Tropical polynomials and regular tropical functions

Each tropical polynomial $f(\mathbf{x})\in \mathbf{T}[\mathbf{x}]$ also defines (by evaluation) a function $f:{\mathbf{T}}^n\to \mathbf{T}$, where here $\mathbf{x}$ is shorthand for the variable vector $\mathbf{x}=⟨x_1,x_2,\dots ,x_n⟩$. For example, in real operations the tropical polynomial $f(x)=x^{\odot 2}\oplus (-2\odot x)\oplus 1$ induces the function $f:\mathbf{T}\to \mathbf{T}$ given by $f(x)=max\{2x,-2+x,1\}$. Unlike conventional polynomials defined over $\mathbf{R}$ or $\mathbf{C}$, however, distinct tropical polynomials can define identical functions.^[1] For example, the previous tropical polynomial and the tropical polynomial $g(x)=x^{\odot 2}\oplus 1$ define identical functions $\mathbf{T}\to \mathbf{T}$. Indeed, the graph of both is

In other words, each define the function given piecewise by $x\mapsto 1$ for $x\le \frac{1}{2}$, and $x\mapsto 2x$ for $x\ge \frac{1}{2}$.

In any case, observe the function defined by a tropical polynomial is always a piecewise linear function. This is one instance of why tropical geometry is sometimes referred to as "piecewise linear" or "semi-linear" geometry.

Bend loci

In classical algebraic geometry, the geometric objects are the zero sets of polynomials. For instance, the plane parabola defined by $y=x^2$ can also be viewed as the zero set of the polynomial $f(x,y)=x^2-y$. More generally, algebraic varieties are (usually) defined as zero sets of a collection (or ideal) of polynomials.

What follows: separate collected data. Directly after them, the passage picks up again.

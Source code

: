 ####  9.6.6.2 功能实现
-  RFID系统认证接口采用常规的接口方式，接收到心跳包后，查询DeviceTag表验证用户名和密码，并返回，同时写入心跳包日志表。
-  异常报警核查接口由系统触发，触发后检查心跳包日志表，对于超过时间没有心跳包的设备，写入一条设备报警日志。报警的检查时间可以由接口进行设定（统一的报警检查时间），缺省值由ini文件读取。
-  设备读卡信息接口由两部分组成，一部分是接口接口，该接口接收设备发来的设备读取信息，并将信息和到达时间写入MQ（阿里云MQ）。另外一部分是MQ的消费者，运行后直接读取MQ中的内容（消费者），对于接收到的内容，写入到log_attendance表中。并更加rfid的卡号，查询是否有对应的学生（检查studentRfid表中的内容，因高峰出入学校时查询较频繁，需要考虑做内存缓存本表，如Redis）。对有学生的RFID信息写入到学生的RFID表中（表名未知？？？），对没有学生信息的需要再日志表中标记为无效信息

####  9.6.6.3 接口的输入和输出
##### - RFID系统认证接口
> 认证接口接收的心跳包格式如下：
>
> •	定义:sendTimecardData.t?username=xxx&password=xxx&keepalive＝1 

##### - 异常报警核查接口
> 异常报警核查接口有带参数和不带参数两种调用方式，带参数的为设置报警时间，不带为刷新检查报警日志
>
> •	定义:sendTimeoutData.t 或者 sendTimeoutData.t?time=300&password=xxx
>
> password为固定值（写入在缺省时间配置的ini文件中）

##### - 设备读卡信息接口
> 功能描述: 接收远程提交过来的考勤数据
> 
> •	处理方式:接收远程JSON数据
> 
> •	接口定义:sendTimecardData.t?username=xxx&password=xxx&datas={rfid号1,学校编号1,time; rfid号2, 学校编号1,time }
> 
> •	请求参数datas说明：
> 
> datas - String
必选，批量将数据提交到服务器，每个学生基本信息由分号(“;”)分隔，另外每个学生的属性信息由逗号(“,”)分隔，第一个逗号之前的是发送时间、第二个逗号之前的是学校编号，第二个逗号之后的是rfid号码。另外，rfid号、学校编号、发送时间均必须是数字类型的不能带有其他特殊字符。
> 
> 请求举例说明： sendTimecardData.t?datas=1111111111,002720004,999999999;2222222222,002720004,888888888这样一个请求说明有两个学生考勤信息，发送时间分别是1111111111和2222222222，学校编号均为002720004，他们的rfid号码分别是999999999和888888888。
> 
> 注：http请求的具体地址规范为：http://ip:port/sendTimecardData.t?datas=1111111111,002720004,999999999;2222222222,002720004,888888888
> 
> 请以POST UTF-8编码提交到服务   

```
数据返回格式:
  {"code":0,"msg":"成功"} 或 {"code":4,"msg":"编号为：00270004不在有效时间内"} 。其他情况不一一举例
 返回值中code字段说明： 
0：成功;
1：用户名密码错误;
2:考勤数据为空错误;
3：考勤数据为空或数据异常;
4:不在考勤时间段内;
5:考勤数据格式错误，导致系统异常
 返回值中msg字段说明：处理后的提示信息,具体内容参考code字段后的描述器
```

In tropical geometry, however, we don't usually consider zero sets of tropical polynomials. This is for a variety of reasons. First, by "zero" it's not clear if we mean "the real number 0" or "the tropical number $0_{\mathbf{T}}$", the latter of which is $-\mathrm{\infty }$. Regardless of which we choose, however, it turns out that tropical zero sets tend to be very simply or uninteresting. Slightly more interesting, however, are the bend loci (or double-max loci) of tropical polynomials. These are the regions where the graph of the tropical polynomial $f$ (considered now as a tropical function) "bends", i.e., transitions from one linear function to another. Alternatively, since tropical addition is real maximum, these are the points where the maximum among the terms is achieved by two (or more) of the terms.

It might still seem strange why these bend loci are the focus of much of tropical geometry. The honest reason is the tropical algebraic geometry first arose through an idea of tropicalization, where classical algebraic varieties were "tropicalized" via a family of logarithmic maps. When this idea was first investigated, it was discovered that the images of classical algebraic varieties (at least curves in the complex plane) were exactly regions in the tropical plane (originally, simply the real plane) matching bend loci of tropical polynomials. Because of this, it seemed reasonable to consider these bend loci as the images of classical varieties, and hence worthy of study in their own right.

Congruence varieties

There is another type of geometric object one can reasonably study. Returning for the moment to the example of the classical plane parabola defined by $y=x^2$, we noted above that this parabola can be equivalently viewed as being defined by the equation $x^2-y=0$. Similarly, any subset defined by an equality of polynomials can be equivalently expressed as the zero locus of a single polynomial (simply by moving all the terms to one side of the equation).

In the tropical setting, however, this is no longer true. While one can certainly define the locus of points $(x,y)$ in the tropical plane where $y=x^{\odot 2}$, this cannot be equivalently written as the locus where $x^{\odot 2}\ominus y=0$. That's because there is no tropical subtraction! So suddenly we have this new situation in the tropical setting, completely invisible in the classical setting, in which a locus defined by a tropical equation is not equivalent to some type of zero locus. Comparing with classical algebraic geometry, it seems reasonable to investigate how these types of geometric subsets behave. Should they be called tropical varieties? Or should the bend loci? Personally, I think neither should be. I think we should stick to the terms bend varieties and congruence varieties. We'll see if that ever catches on, though.